The difference between grace and mercy


To start, we must understand the definitions of both words. According to Google, Mercy is “compassion or forgiveness shown toward someone whom it is within one’s power to punish or harm.”. On the other hand, Grace is “the free and unmerited favor of God, as manifested in the salvation of sinners and the bestowal of blessings.”

What is grace?

Grace is a concept found in many religions, but its basic definition is “unmerited divine assistance given to humans for their regeneration or sanctification.” For example, Christians believe that God freely offers grace to all human beings, even though they do not deserve it. The concept of grace has also been found in Eastern religions such as Buddhism and Hinduism.

What is mercy?

The simplest definition of mercy is probably best given by the dictionary: “compassion or forgiveness shown toward someone whom it is within one’s power to punish or harm.” In other words, mercy is showing kindness to someone who doesn’t deserve it, especially when we have the power to make things go badly for that person.

A more detailed definition of mercy might be something like this: “Mercy is an act of compassion, kindness or forgiveness towards someone who could be treated with justice, which is usually understood as giving them what they deserve, whether it is good or bad.”

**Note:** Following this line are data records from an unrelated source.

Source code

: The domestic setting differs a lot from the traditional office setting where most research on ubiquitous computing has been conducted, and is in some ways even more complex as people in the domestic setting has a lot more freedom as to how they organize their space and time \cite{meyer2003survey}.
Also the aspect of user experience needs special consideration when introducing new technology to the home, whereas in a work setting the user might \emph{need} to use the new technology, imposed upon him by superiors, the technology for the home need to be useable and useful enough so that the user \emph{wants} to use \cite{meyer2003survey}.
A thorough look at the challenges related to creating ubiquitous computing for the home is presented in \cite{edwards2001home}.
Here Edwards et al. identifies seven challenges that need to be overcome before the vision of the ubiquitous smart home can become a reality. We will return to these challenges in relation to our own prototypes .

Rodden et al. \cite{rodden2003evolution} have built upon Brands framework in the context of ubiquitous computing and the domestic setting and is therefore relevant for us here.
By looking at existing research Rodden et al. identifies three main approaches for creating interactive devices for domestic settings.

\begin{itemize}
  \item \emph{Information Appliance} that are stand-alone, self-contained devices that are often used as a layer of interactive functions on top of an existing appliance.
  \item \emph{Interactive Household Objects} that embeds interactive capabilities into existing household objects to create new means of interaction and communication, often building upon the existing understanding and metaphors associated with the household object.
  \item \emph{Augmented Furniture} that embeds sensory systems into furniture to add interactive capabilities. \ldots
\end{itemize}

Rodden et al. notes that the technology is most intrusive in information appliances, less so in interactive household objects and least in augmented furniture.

In this definition, there are three important ideas:

Compassion, kindness and forgiveness – these are attitudes or emotions that we have towards the other person. They are at the heart of what mercy is.
Someone who could be treated with justice – this suggests that mercy is not always deserved. If someone has done something wrong and they are given mercy instead of justice, then they are receiving something they don’t really deserve. In fact, they might even think they deserve to be punished!
Giving them what they deserve – this suggests that there is a difference between giving people what they deserve (justice) and giving them what they need (mercy). Oftentimes, people need mercy even though they don’t really deserve it.

So, in short, mercy is about compassion, forgiveness and kindness towards someone – even if they don’t really deserve it.

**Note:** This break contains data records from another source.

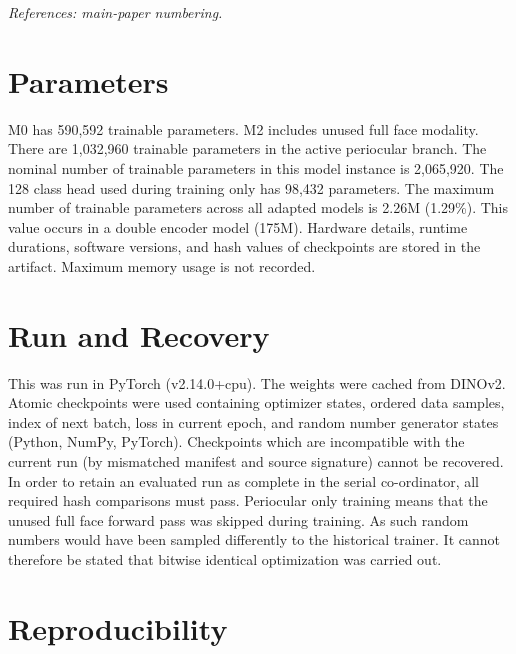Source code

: \documentclass[10pt,lettersize,journal]{IEEEtran}
\begin{document}
\noindent\textit{References: main-paper numbering.}\par

\section{Parameters}

M0 has 590,592 trainable parameters. M2 includes unused full face modality. There are 1,032,960 trainable parameters in the active periocular branch. The nominal number of trainable parameters in this model instance is 2,065,920. The 128 class head used during training only has 98,432 parameters. The maximum number of trainable parameters across all adapted models is 2.26M (1.29\%). This value occurs in a double encoder model (175M). Hardware details, runtime durations, software versions, and hash values of checkpoints are stored in the artifact. Maximum memory usage is not recorded.\par

\section{Run and Recovery}

This was run in PyTorch (v2.14.0+cpu). The weights were cached from DINOv2. Atomic checkpoints were used containing optimizer states, ordered data samples, index of next batch, loss in current epoch, and random number generator states (Python, NumPy, PyTorch). Checkpoints which are incompatible with the current run (by mismatched manifest and source signature) cannot be recovered. In order to retain an evaluated run as complete in the serial co-ordinator, all required hash comparisons must pass. Periocular only training means that the unused full face forward pass was skipped during training. As such random numbers would have been sampled differently to the historical trainer. It cannot therefore be stated that bitwise identical optimization was carried out.\par

\section{Reproducibility}
\end{document}
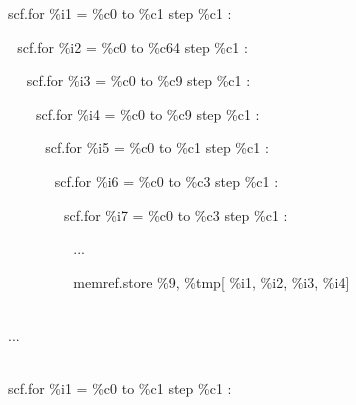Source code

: 

{\color{color02} scf.for} {\color{color05} \%i1} = {\color{color05} \%c0} {\color{color06} to} 
{\color{color05} \%c1} {\color{color06} step} {\color{color05} \%c1} :

{\color{color02} \,\,\,\,scf.for} {\color{color05} \%i2} = {\color{color05} \%c0} {\color{color06} to} 
{\color{color05} \%c64} {\color{color06} step} {\color{color05} \%c1} :

{\color{color02} \,\,\,\,\,\,\,\,scf.for} {\color{color05} \%i3} = {\color{color05} \%c0} 
{\color{color06} to} {\color{color05} \%c9} {\color{color06} step} {\color{color05} \%c1} 
:

{\color{color02} \,\,\,\,\,\,\,\,\,\,\,\,scf.for} {\color{color05} \%i4} = {\color{color05} \%c0} 
{\color{color06} to} {\color{color05} \%c9} {\color{color06} step} {\color{color05} \%c1} 
:

{\color{color02} \,\,\,\,\,\,\,\,\,\,\,\,\,\,\,\,scf.for} {\color{color05} \%i5} = {\color{color05} \%c0} 
{\color{color06} to} {\color{color05} \%c1} {\color{color06} step} {\color{color05} \%c1} 
:

{\color{color02} \,\,\,\,\,\,\,\,\,\,\,\,\,\,\,\,\,\,\,\,scf.for} {\color{color05} \%i6} = {\color{color05} \%c0} 
{\color{color06} to} {\color{color05} \%c3} {\color{color06} step} {\color{color05} \%c1} 
:

{\color{color02} \,\,\,\,\,\,\,\,\,\,\,\,\,\,\,\,\,\,\,\,\,\,\,\,scf.for} {\color{color05} \%i7} = {\color{color05} \%c0} 
{\color{color06} to} {\color{color05} \%c3} {\color{color06} step} {\color{color05} \%c1} 
:

\,\,\,\,\,\,\,\,\,\,\,\,\,\,\,\,\,\,\,\,\,\,\,\,\,\,\,\,...

{\color{color02} \,\,\,\,\,\,\,\,\,\,\,\,\,\,\,\,\,\,\,\,\,\,\,\,\,\,\,\,memref.store} {\color{color05} \%9}, 
{\color{color05} \%tmp}[{\color{color05} \%i1}, {\color{color05} \%i2}, {\color{color05} \%i3}, 
{\color{color05} \%i4}]\,

\,\\
...\,\,\,\,\,\,\,\,\,\,\,\,\,\,\,\,\,\,\,\,\,\,\,\,

\,\\
{\color{color02} scf.for} {\color{color05} \%i1} = {\color{color05} \%c0} {\color{color06} to} 
{\color{color05} \%c1} {\color{color06} step} {\color{color05} \%c1} :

The two concepts of grace and mercy are often confused and used interchangeably. While there is some overlap, there are also important distinctions. Put simply, grace is receiving something we don’t deserve, while mercy is not receiving something we do deserve. To unpack that a bit, mercy is often connected with forgiveness.

Grace is unmerited favor

Grace is a concept found in many religions, but it is perhaps best known within the Christian tradition. Grace is usually defined as unmerited favor or love from God. In other words, it is a gift that we do not deserve and cannot earn.

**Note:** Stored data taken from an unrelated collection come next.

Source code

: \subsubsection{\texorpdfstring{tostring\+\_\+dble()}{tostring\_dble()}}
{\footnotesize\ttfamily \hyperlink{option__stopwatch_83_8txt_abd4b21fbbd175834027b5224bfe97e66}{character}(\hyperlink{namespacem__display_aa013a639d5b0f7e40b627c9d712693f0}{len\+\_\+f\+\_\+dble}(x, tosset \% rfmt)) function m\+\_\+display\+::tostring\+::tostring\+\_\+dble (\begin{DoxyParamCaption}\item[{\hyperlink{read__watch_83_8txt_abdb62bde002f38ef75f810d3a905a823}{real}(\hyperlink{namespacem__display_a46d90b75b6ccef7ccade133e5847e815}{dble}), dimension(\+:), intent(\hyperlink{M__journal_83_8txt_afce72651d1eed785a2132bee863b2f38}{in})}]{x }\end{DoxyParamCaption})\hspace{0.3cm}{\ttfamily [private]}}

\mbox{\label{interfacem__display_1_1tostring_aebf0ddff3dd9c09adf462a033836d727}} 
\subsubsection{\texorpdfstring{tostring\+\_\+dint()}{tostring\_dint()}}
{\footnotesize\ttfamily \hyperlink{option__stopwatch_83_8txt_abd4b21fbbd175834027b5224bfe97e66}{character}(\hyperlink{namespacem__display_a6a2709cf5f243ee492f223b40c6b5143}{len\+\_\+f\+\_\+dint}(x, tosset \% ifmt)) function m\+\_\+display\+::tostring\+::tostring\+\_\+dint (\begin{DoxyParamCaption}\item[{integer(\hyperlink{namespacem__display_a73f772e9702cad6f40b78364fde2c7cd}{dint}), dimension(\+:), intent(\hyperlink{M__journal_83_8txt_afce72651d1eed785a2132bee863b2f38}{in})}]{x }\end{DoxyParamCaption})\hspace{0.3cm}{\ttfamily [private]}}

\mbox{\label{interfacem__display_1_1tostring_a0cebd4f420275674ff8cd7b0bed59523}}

The idea of grace is central to Christianity because it represents God’s unconditional love for us. It is also important because it reminds us that we are all sinners and that our salvation comes from God’s grace alone.

While the concept of grace is found in other religions, Christianity teaches that grace is unique because it comes from God himself. Grace is also unique because it offers us salvation from our sinfulness. For Christians, grace is both a free gift and an undeserved one.

Mercy is not getting what you deserve

The world tells us that we should get what we deserve. We are taught that if we work hard, we will be rewarded. If we are good people, things will go well for us. If we make mistakes, we will be punished. This is the way of the world, and it seems only fair.

But the truth is that mercy is not getting what you deserve. Mercy is getting something good that you do not deserve. When you receive mercy, it is a gift from God.

In the Bible, there are many examples of God’s mercy. In the book of Jonah, God shows mercy to the city of Nineveh even though they did not deserve it. In the book of Luke, Jesus shows mercy to a woman who was caught in adultery even though she deserved to be stoned to death. In the book of Romans, Paul talks about how God showed mercy to him even though he was a sinner.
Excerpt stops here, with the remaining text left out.